Data excerpts:

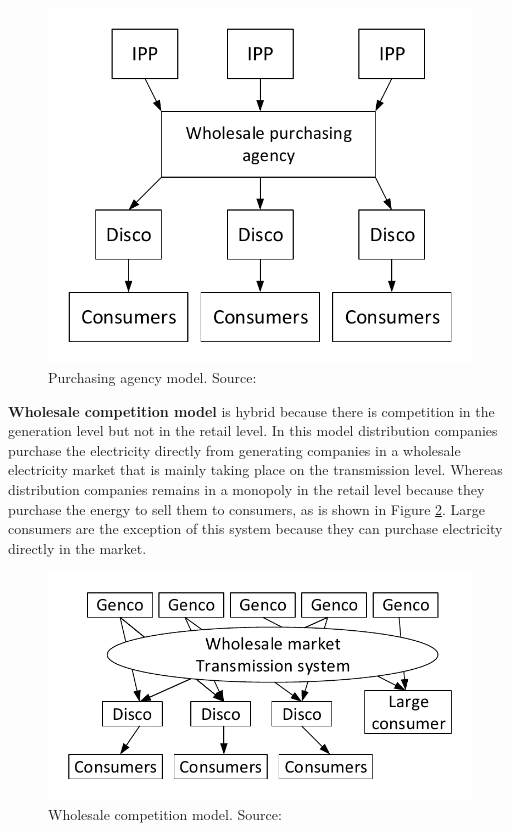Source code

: \documentclass[a4paper,11pt,twoside,openright]{report}
\begin{document}
\begin{figure}[h!]
	\centering
	\includegraphics[scale=0.7]{Visios/Market_competition_Purchasing_agency}
	\caption{Purchasing agency  model. Source: \cite{Economics_Kirschen}}
	\label{fig:purchasing}
\end{figure}

\textbf{Wholesale competition model} is hybrid because there is competition in the generation level but not in the retail level. In this model distribution companies purchase the electricity directly from generating companies in a wholesale electricity market that is mainly taking place on the transmission level. Whereas distribution companies remains in a monopoly in the retail level because they purchase the energy to sell them to consumers, as is shown in Figure \ref{fig:wholesale}. Large consumers are the exception of this system because they can purchase electricity directly in the market.

\begin{figure}[h!]
	\centering
	\includegraphics[scale=0.7]{Visios/Market_competition_Wholesale_competition}
	\caption{Wholesale competition model. Source: \cite{Economics_Kirschen}}
	\label{fig:wholesale}
\end{figure}
\end{document}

Try it> Provide the number of lines in the records above containing the string "label", and write nothing more.

Task response> 2